A criança vê o pai batendo na mãe ou nos irmãos, em uma frequência importante, e com danos importantes à integridade física e de apresentação (olhos roxos e marcas vermelhas na pele), ou com instrumentos e métodos incomuns quando se trata de uma simples briga familiar ( brasa de cigarro, ferro quente, bastão de madeira ou ferro).

Pela disputa verbal

A criança vê os irmãos se ofendendo por motivos absolutamente fúteis, de maneira torpe, exagerada e batendo as portas dos quartos, com gritos e alteração audível da voz. Também vê o pai ofendendo a mãe de forma humilhante, ou vice versa.

Pela negação do ato

É a omissão ou surdez voluntária. Alguém pede uma coisa à mãe, ao pai ou ao irmão, e não obtém nunca resposta, numa omissão de convívio. Ato e consequência precisam estar em uma "linha reta", ou seja, se existe ato tem que haver consequência.

Os representantes da autoridade que se omitem são VIOLENTOS. Como a omissão é um ato que nega a defesa diante de uma situação de risco (baixo ou alto), cometido por uma autoridade, no futuro CERTAMENTE alguém será prejudicado. É o exemplo de um prefeito que se omite diante da comunicação a ele de que uma ponte vai cair, e esta vem REALMENTE a cair dias depois. Havendo ou não mortes, houve violência, pois o trabalho gerado pelos cidadãos que pagaram os impostos para construí-la foi jogado fora. Se fosse reformada, nem todo o trabalho teria sido perdido.

Ato com consequência

Ora, se ato DEVE ter consequência, os jogos de tiro e os filmes de violência estão corretos, pois o efeito do tiro é o ferimento, é o sangue, é a morte. As armas estão ali para matar, e o fazem. O jogo é de armas, de tiros e de morte.

Pelos comentários fúteis

A ironia, hipocrisia, cinismo e deboche são atos APARENTEMENTE sem consequências físicas diretas visíveis, daí a sua perversidade. O riso de quem debocha ou faz as ironias não corresponde à cadeia lógica da violência. Quem agride por palavras deve ficar sério, e não rir.

Conclusão

Quanto mais oculto for o significado em relação ao símbolo (como no caso do deboche), maior é o perigo deste símbolo. Suas reais intenções e consequências ficam bem ocultos. É como um espião, que escondendo seus intentos, tudo observa, tudo registra e tudo vai contar secretamente aos inimigos.

sábado, 20 de agosto de 2011

O cérebro e Deus

Neste blog tratamos do cérebro como ferramenta séria de sobrevivência e da maravilha de suas potencialidades.

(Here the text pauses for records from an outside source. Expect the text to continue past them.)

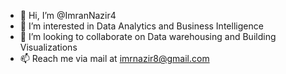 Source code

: - 👋 Hi, I’m @ImranNazir4
- 👀 I’m interested in Data Analytics and Business Intelligence
- 💞️ I’m looking to collaborate on Data warehousing and Building Visualizations
- 📫 Reach me via mail at imrnazir8@gmail.com

<!---
ImranNazir4/ImranNazir4 is a ✨ special ✨ repository because its `README.md` (this file) appears on your GitHub profile.
You can click the Preview link to take a look at your changes.
--->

E de tão maravilhoso, querem inverter as coisas e transformá-lo na "origem da idéia de Deus na vida humana". Em outras palavras, Deus seria algo que o cérebro, por sua constituição e estrutura, não poderia deixar de criar.

Bazófias de tal espécie saíram na conceituada revista Superinteressante, na Deutsche Welle e outros veículos, e receberam títulos como:


  • O que faz o cérebro acreditar em Deus;
  • Deus mora no cérebro;
  • Deus é coisa de sua cabeça;
  • O poderoso Deus chamado cérebro;


Não é preciso falar muita coisa para mostrar que esta forma de ver esta relação é um absurdo. Basta observar o mundo. Perguntamos:

O mundo é bom ou é mau ?

A resposta para a maioria das pessoas é que ele é mau, os romances, novelas, fatos históricos e a política o demonstram claramente.

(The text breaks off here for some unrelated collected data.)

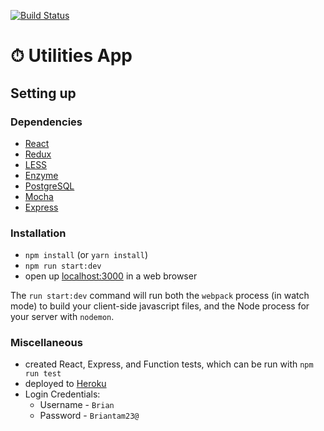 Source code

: [![Build Status](https://travis-ci.org/briantam23/utilities-app.svg?branch=master)](https://travis-ci.org/briantam23/utilities-app)

# ⏱ Utilities App

## Setting up

### Dependencies

* [React](https://reactjs.org)
* [Redux](https://redux.js.org)
* [LESS](http://lesscss.org)
* [Enzyme](https://airbnb.io/enzyme)
* [PostgreSQL](https://www.postgresql.org)
* [Mocha](https://mochajs.org)
* [Express](https://expressjs.com)

### Installation

* `npm install` (or `yarn install`)
* `npm run start:dev`
* open up [localhost:3000](http://localhost:3000) in a web browser

The `run start:dev` command will run both the `webpack` process (in watch mode) to build your client-side javascript files, and the Node process for your server with `nodemon`.

### Miscellaneous

* created React, Express, and Function tests, which can be run with `npm run test`
* deployed to [Heroku](https://btam-utilities-app.herokuapp.com)
* Login Credentials: 
    * Username - `Brian`
    * Password - `Briantam23@`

Ora, se o mundo é mau, e a culpa é principalmente do homem, e o homem é guiado pelo seu cérebro, o cérebro tem mais vocação para o mal. Portanto, Deus não mora no cérebro, e este órgão não foi preparado pela natureza com uma área para crer em Deus. Se assim fosse, logo que amadurecesse, o ser humano creria em Deus, e não precisaríamos das correntes religiosas e de suas missões e congregações para enfiar na cabeça dos tolos que Deus existe.

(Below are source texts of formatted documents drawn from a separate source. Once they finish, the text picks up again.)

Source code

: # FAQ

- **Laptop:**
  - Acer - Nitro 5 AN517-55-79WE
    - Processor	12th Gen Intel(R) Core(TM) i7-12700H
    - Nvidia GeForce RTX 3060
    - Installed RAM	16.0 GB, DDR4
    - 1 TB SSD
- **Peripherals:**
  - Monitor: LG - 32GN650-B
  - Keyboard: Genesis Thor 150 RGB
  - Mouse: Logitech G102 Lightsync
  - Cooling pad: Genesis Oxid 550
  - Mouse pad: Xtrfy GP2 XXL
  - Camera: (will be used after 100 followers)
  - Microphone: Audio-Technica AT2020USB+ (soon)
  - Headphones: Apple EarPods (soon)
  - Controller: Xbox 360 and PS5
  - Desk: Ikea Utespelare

Para o povo em geral, que engole tudo o que é ruim, basta um cientistazinho mostrar que durante momentos de crença certas áreas do cérebro são ativadas, que esta celeuma recomeça. Um destes casos foi o do médico Andrew Newberg que escreveu um livro sobre o assunto, o outro foi Timothy Leary, e assim vai. Eles querem apenas vender livros e escolhem temas compatíveis com este propósito. O mesmo ocorre em relação ao jornalista que comenta os crimes, pois este assunto dá ibope. É só isto.

Conclusão

Se você quer saber sobre Deus, leia a Bíblia. Mundo espiritual entende-se por vias espirituais, e não por teses biológicas.